利用global window 自定义一个CountWindow,也是单词出现3次统计一次

import org.apache.flink.api.common.functions.FlatMapFunction;
import org.apache.flink.api.common.functions.ReduceFunction;
import org.apache.flink.api.common.state.ReducingState;
import org.apache.flink.api.common.state.ReducingStateDescriptor;
import org.apache.flink.api.java.tuple.Tuple2;
import org.apache.flink.streaming.api.datastream.DataStreamSource;
import org.apache.flink.streaming.api.datastream.SingleOutputStreamOperator;
import org.apache.flink.streaming.api.environment.StreamExecutionEnvironment;
import org.apache.flink.streaming.api.windowing.assigners.GlobalWindows;
import org.apache.flink.streaming.api.windowing.triggers.Trigger;
import org.apache.flink.streaming.api.windowing.triggers.TriggerResult;
import org.apache.flink.streaming.api.windowing.windows.GlobalWindow;
import org.apache.flink.util.Collector;
public class WindowFunction_CustomTrigger {
    public static void main(String[] args) throws Exception {
        StreamExecutionEnvironment env = StreamExecutionEnvironment.getExecutionEnvironment();
        DataStreamSource<String> inputDataStream = env.socketTextStream("localhost", 9999);
        SingleOutputStreamOperator<Tuple2<String, Integer>> resultDataStream = inputDataStream.flatMap(new CustomFlatMap())
                .keyBy(0)
                .window(GlobalWindows.create())

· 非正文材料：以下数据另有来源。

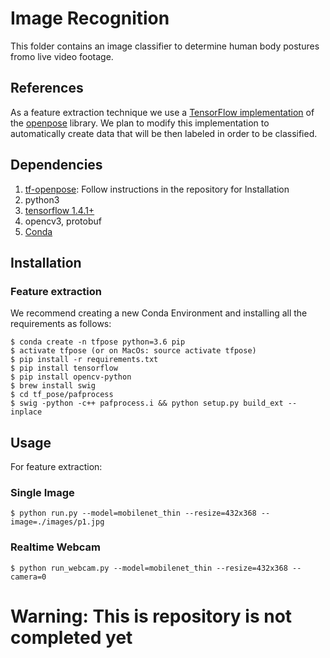 # Image Recognition

This folder contains an image classifier to determine human body postures fromo live video footage.

## References

As a feature extraction technique we use a [TensorFlow implementation](https://github.com/ildoonet/tf-pose-estimation) of the [openpose](https://github.com/CMU-Perceptual-Computing-Lab/openpose) library. We plan to modify this implementation to automatically
create data that will be then labeled in order to be classified.

## Dependencies
1. [tf-openpose](https://github.com/ildoonet/tf-pose-estimation): Follow instructions in the repository for Installation
2. python3
3. [tensorflow 1.4.1+](https://www.tensorflow.org/install/)
4. opencv3, protobuf
5. [Conda](https://conda.io/docs/user-guide/install/index.html)

## Installation

### Feature extraction

We recommend creating a new Conda Environment and installing all the requirements as follows:

```
$ conda create -n tfpose python=3.6 pip
$ activate tfpose (or on MacOs: source activate tfpose)
$ pip install -r requirements.txt
$ pip install tensorflow
$ pip install opencv-python
$ brew install swig
$ cd tf_pose/pafprocess
$ swig -python -c++ pafprocess.i && python setup.py build_ext --inplace
```

## Usage

For feature extraction:
### Single Image
```
$ python run.py --model=mobilenet_thin --resize=432x368 --image=./images/p1.jpg
```

### Realtime Webcam

```
$ python run_webcam.py --model=mobilenet_thin --resize=432x368 --camera=0
```

# Warning: This is repository is not completed yet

                .trigger(new CustomTrigger(3))
                .sum(1);
        resultDataStream.print();
        env.execute();
    }
    public static class CustomFlatMap implements FlatMapFunction<String, Tuple2<String, Integer>> {
        @Override
        public void flatMap(String input, Collector<Tuple2<String, Integer>> collector) throws Exception {
            String[] words = input.split(" ");
            for (String word : words) {
                collector.collect(new Tuple2<>(word, 1));
            }
        }
    }
    public static class CustomTrigger extends Trigger<Tuple2<String, Integer>, GlobalWindow> {
        private long maxCount;
        public CustomTrigger(long count) {
            this.maxCount = count;
        }
        // 定义一个状态保存 每个 key 对应的 count 值 (涉及到状态编程 后面会具体介绍)
        private ReducingStateDescriptor<Long> stateDescriptor = new ReducingStateDescriptor<Long>("count", new ReduceFunction<Long>() {
            @Override
            public Long reduce(Long input1, Long input2) throws Exception {
                return input1 + input2;
            }
        }, Long.class);
        /**
         * 每来一条数据都会执行
         *
         * @param input          输入类型
         * @param timestamp      处理时间戳
         * @param globalWindow   全窗口类型(所属窗口)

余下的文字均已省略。